The Thermodynamic Theory of Ion Exchange: A Single‐Phase Mixture Formulation

A longstanding problem in the thermodynamic theory of ion exchange has been lack of a general method for measuring activities of solid‐ion complexes or exchanger species. Existing theory, based on integrating the Gibbs‐Duhem relation for a solid exchanger phase immersed in an electrolyte solution, is often subject to uncertainties due to indeterminate amounts of solvent and electrolytes adsorbed onto the exchanger surface. We remove these difficulties by treating ion exchange systems as simple mixtures of solvent, electrolytes, and exchanger species, with no formal partitioning into phases.

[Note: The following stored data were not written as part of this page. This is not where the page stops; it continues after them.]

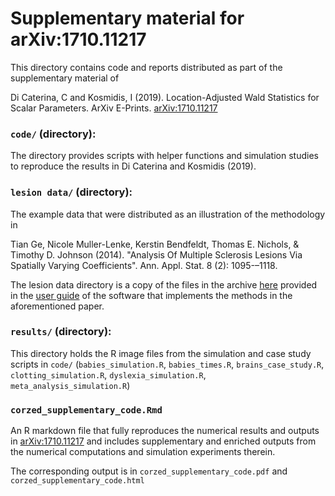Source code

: Supplementary material for arXiv:1710.11217
====

This directory contains code and reports distributed as part of the supplementary material of

Di Caterina, C and Kosmidis, I (2019). Location-Adjusted Wald Statistics for Scalar Parameters. ArXiv E-Prints. [arXiv:1710.11217](https://arxiv.org/abs/1710.11217)

### `code/` (directory):
The directory provides scripts with helper functions and simulation studies to reproduce the results in Di Caterina and Kosmidis (2019).

### `lesion data/` (directory):
The example data that were distributed as an illustration of the methodology in

Tian Ge, Nicole Muller-Lenke, Kerstin Bendfeldt, Thomas E. Nichols, & Timothy D. Johnson (2014). "Analysis Of Multiple Sclerosis Lesions Via Spatially Varying Coefficients". Ann. Appl. Stat. 8 (2): 1095-–1118.

The lesion data directory is a copy of the files in the archive [here](https://warwick.ac.uk/fac/sci/statistics/staff/academic-research/nichols/software/bsglmm/manual/data_demo.dat.tar.gz)
provided in the [user guide](https://warwick.ac.uk/fac/sci/statistics/staff/academic-research/nichols/software/bsglmm) of the software that implements the methods in the aforementioned paper.

### `results/` (directory):
This directory holds the R image files from the simulation and case study scripts in `code/` (`babies_simulation.R`, `babies_times.R`, `brains_case_study.R`, `clotting_simulation.R`, `dyslexia_simulation.R`, `meta_analysis_simulation.R`)

### `corzed_supplementary_code.Rmd`
An R markdown file that fully reproduces the numerical results and outputs in [arXiv:1710.11217](https://arxiv.org/abs/1710.11217) and includes supplementary and enriched outputs from the numerical computations and simulation experiments therein.

The corresponding output is in `corzed_supplementary_code.pdf` and `corzed_supplementary_code.html`
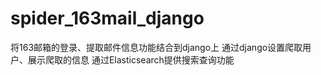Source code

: # spider_163mail_django
将163邮箱的登录、提取邮件信息功能结合到django上
通过django设置爬取用户、展示爬取的信息
通过Elasticsearch提供搜索查询功能
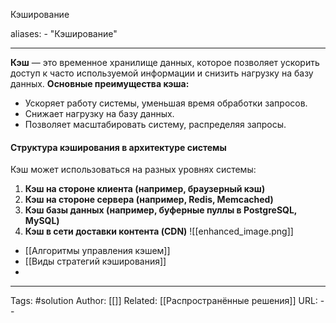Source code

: Кэширование

aliases: 
	- "Кэширование"

---
**Кэш** — это временное хранилище данных, которое позволяет ускорить доступ к часто используемой информации и снизить нагрузку на базу данных.
**Основные преимущества кэша:**
- Ускоряет работу системы, уменьшая время обработки запросов.
- Снижает нагрузку на базу данных.
- Позволяет масштабировать систему, распределяя запросы.

#### **Структура кэширования в архитектуре системы**
Кэш может использоваться на разных уровнях системы:
1. **Кэш на стороне клиента (например, браузерный кэш)**
2. **Кэш на стороне сервера (например, Redis, Memcached)**
3. **Кэш базы данных (например, буферные пуллы в PostgreSQL, MySQL)**
4. **Кэш в сети доставки контента (CDN)**
 ![[enhanced_image.png]]
- [[Алгоритмы управления кэшем]]
- [[Виды стратегий кэширования]]
- 

---

Tags:  #solution
Author: [[]]
Related: [[Распространённые решения]]
URL: -- 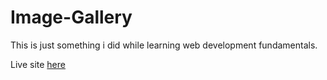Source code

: # Image-Gallery

This is just something i did while learning web development fundamentals.

Live site [here](https://0xdod.github.io/Image-Gallery/)
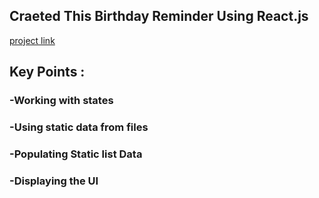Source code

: ## Craeted This Birthday Reminder Using React.js

[project link](https://uidesigndaily.com/posts/sketch-birthdays-list-card-widget-day-1042)

## Key Points :

### -Working with states

### -Using static data from files

### -Populating Static list Data

### -Displaying the UI
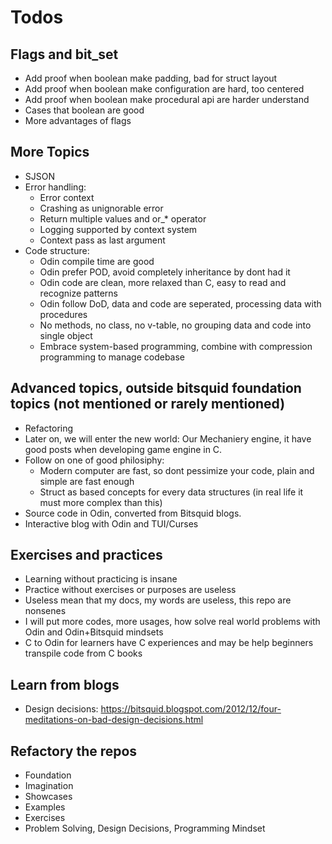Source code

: # Todos

## Flags and bit_set
- Add proof when boolean make padding, bad for struct layout
- Add proof when boolean make configuration are hard, too centered
- Add proof when boolean make procedural api are harder understand
- Cases that boolean are good
- More advantages of flags


## More Topics
- SJSON
- Error handling:
    - Error context
    - Crashing as unignorable error
    - Return multiple values and or_* operator
    - Logging supported by context system
    - Context pass as last argument
- Code structure:
    - Odin compile time are good
    - Odin prefer POD, avoid completely inheritance by dont had it
    - Odin code are clean, more relaxed than C, easy to read and recognize patterns
    - Odin follow DoD, data and code are seperated, processing data with procedures
    - No methods, no class, no v-table, no grouping data and code into single object
    - Embrace system-based programming, combine with compression programming to manage codebase


## Advanced topics, outside bitsquid foundation topics (not mentioned or rarely mentioned)
- Refactoring
- Later on, we will enter the new world: Our Mechaniery engine, it have good posts when developing game engine in C.
- Follow on one of good philosiphy: 
    - Modern computer are fast, so dont pessimize your code, plain and simple are fast enough
    - Struct as based concepts for every data structures (in real life it must more complex than this)
- Source code in Odin, converted from Bitsquid blogs.
- Interactive blog with Odin and TUI/Curses


## Exercises and practices
- Learning without practicing is insane
- Practice without exercises or purposes are useless
- Useless mean that my docs, my words are useless, this repo are nonsenes
- I will put more codes, more usages, how solve real world problems with Odin and Odin+Bitsquid mindsets
- C to Odin for learners have C experiences and may be help beginners transpile code from C books


## Learn from blogs
- Design decisions: https://bitsquid.blogspot.com/2012/12/four-meditations-on-bad-design-decisions.html


## Refactory the repos
- Foundation
- Imagination
- Showcases
- Examples
- Exercises
- Problem Solving, Design Decisions, Programming Mindset
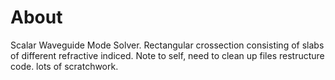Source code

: # About
Scalar Waveguide Mode Solver. Rectangular crossection consisting of slabs 
of different refractive indiced. Note to self, need to clean up files restructure code.
lots of scratchwork. 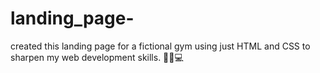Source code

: # landing_page-
created this landing page for a fictional gym
using just HTML and CSS to sharpen my web development skills. 🏋️‍♂️💻

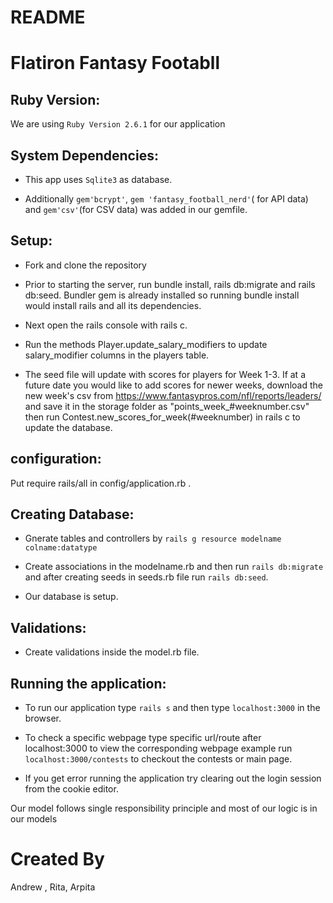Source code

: # README

# Flatiron Fantasy Footabll

## Ruby Version:

We are using `Ruby Version 2.6.1` for our application

## System Dependencies:

* This app uses `Sqlite3` as database.

* Additionally `gem'bcrypt'`, `gem 'fantasy_football_nerd'`( for API data) and `gem'csv'`(for CSV data) was added in our gemfile.

## Setup:
* Fork and clone the repository

* Prior to starting the server, run bundle install, rails db:migrate and rails db:seed.
  Bundler gem is already installed so running bundle install would install rails and all its dependencies.

* Next open the rails console with rails c.

* Run the methods Player.update_salary_modifiers to update salary_modifier columns in the players table.

* The seed file will update with scores for players for Week 1-3. If at a future date you would like to add scores for newer weeks, download the new week's csv from https://www.fantasypros.com/nfl/reports/leaders/ and save it in the storage folder as "points_week_#weeknumber.csv" then run Contest.new_scores_for_week(#weeknumber) in rails c to update the database.

## configuration:

Put require rails/all in config/application.rb .

## Creating Database:

* Gnerate tables and controllers by
`rails g resource modelname colname:datatype` 

* Create associations in the modelname.rb and then run `rails db:migrate` and after creating seeds in seeds.rb file run          `rails db:seed`.

* Our database is setup.

## Validations:

* Create validations inside the model.rb file.

## Running the application:

* To run our application type `rails s` and then type `localhost:3000` in the browser.

* To check a specific webpage type specific url/route after localhost:3000 to view the corresponding webpage example  run `localhost:3000/contests` to checkout the contests or main page.

* If you get error running the application try clearing out the login session from the cookie editor.



Our model follows single responsibility principle and most of our logic is in our models



# Created By
Andrew , Rita, Arpita

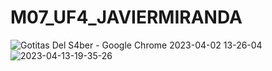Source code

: ﻿# M07_UF4_JAVIERMIRANDA
![Gotitas Del S4ber - Google Chrome 2023-04-02 13-26-04](https://user-images.githubusercontent.com/73743531/229350507-f4ec6b9f-13de-4a4e-94b9-73a3fcf03e72.gif)
![2023-04-13-19-35-26](https://user-images.githubusercontent.com/73743531/231841410-cdc07e58-6dce-4330-ab26-266653707291.gif)
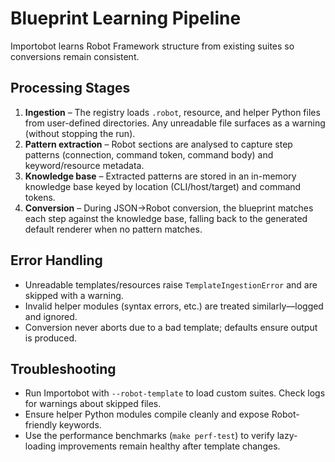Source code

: # Blueprint Learning Pipeline

Importobot learns Robot Framework structure from existing suites so conversions remain consistent.

## Processing Stages

1. **Ingestion** – The registry loads `.robot`, resource, and helper Python files from user-defined directories. Any unreadable file surfaces as a warning (without stopping the run).
2. **Pattern extraction** – Robot sections are analysed to capture step patterns (connection, command token, command body) and keyword/resource metadata.
3. **Knowledge base** – Extracted patterns are stored in an in-memory knowledge base keyed by location (CLI/host/target) and command tokens.
4. **Conversion** – During JSON→Robot conversion, the blueprint matches each step against the knowledge base, falling back to the generated default renderer when no pattern matches.

## Error Handling

- Unreadable templates/resources raise `TemplateIngestionError` and are skipped with a warning.
- Invalid helper modules (syntax errors, etc.) are treated similarly—logged and ignored.
- Conversion never aborts due to a bad template; defaults ensure output is produced.

## Troubleshooting

- Run Importobot with `--robot-template` to load custom suites. Check logs for warnings about skipped files.
- Ensure helper Python modules compile cleanly and expose Robot-friendly keywords.
- Use the performance benchmarks (`make perf-test`) to verify lazy-loading improvements remain healthy after template changes.
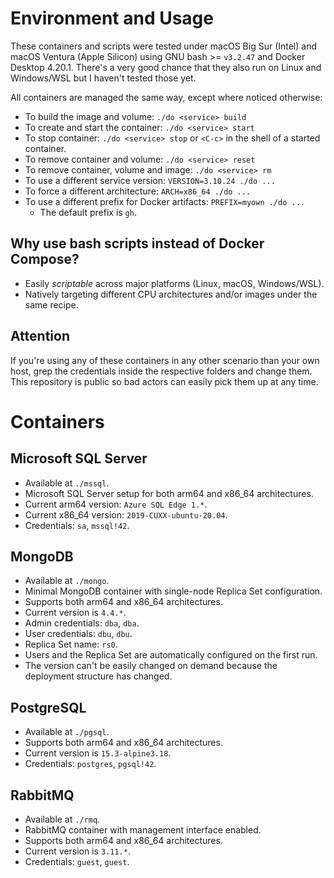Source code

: # Environment and Usage
These containers and scripts were tested under macOS Big Sur (Intel)
and macOS Ventura (Apple Silicon) using GNU bash >= `v3.2.47` and Docker
Desktop 4.20.1. There's a very good chance that they also run on
Linux and Windows/WSL but I haven't tested those yet.

All containers are managed the same way, except where noticed otherwise:
- To build the image and volume: `./do <service> build`
- To create and start the container: `./do <service> start`
- To stop container: `./do <service> stop` or `<C-c>` in the shell of a
  started container.
- To remove container and volume: `./do <service> reset`
- To remove container, volume and image: `./do <service> rm`
- To use a different service version: `VERSION=3.10.24 ./do ...`
- To force a different architecture: `ARCH=x86_64 ./do ...`
- To use a different prefix for Docker artifacts: `PREFIX=myown ./do ...`
  - The default prefix is `gh`.

## Why use bash scripts instead of Docker Compose?
- Easily _scriptable_ across major platforms (Linux, macOS, Windows/WSL).
- Natively targeting different CPU architectures and/or images under the
  same recipe.

## Attention
If you're using any of these containers in any other scenario than
your own host, grep the credentials inside the respective folders and
change them. This repository is public so bad actors can easily pick them
up at any time.


# Containers

## Microsoft SQL Server
- Available at `./mssql`.
- Microsoft SQL Server setup for both arm64 and x86\_64 architectures.
- Current arm64 version: `Azure SQL Edge 1.*`.
- Current x86\_64 version: `2019-CUXX-ubuntu-20.04`.
- Credentials: `sa`, `mssql!42`.

## MongoDB
- Available at `./mongo`.
- Minimal MongoDB container with single-node Replica Set configuration.
- Supports both arm64 and x86\_64 architectures.
- Current version is `4.4.*`.
- Admin credentials: `dba`, `dba`.
- User credentials: `dbu`, `dbu`.
- Replica Set name: `rs0`.
- Users and the Replica Set are automatically configured on the first run.
- The version can't be easily changed on demand because the deployment
  structure has changed.

## PostgreSQL
- Available at `./pgsql`.
- Supports both arm64 and x86\_64 architectures.
- Current version is `15.3-alpine3.18`.
- Credentials: `postgres`, `pgsql!42`.

## RabbitMQ
- Available at `./rmq`.
- RabbitMQ container with management interface enabled.
- Supports both arm64 and x86\_64 architectures.
- Current version is `3.11.*`.
- Credentials: `guest`, `guest`.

Through judicious choice of components, an integrable Gibbs‐Duhem relation is obtained that can be solved for the activity of any arbitrary exchanger species, requiring only reversibility of the system and measurable solvent and electrolyte activities. The theory is very general in principle and is applicable to variable‐ and permanent‐charge solid exchangers with positive and negative surface charge sites, in electrolyte environments containing any number of competing cation and anion species. In preliminary tests, the theory was used to calculate exchanger species activities and equilibrium constants from published data on binary and ternary NH 4 + ‐Ba 2+ ‐La 3+ exchange in aqueous montmorillonite suspensions, for constant water potential conditions where the conventional two‐phase theory is also considered applicable. Results obtained with the mixture theory exhibited good internal consistency and were generally comparable to results obtained with the two‐phase theory.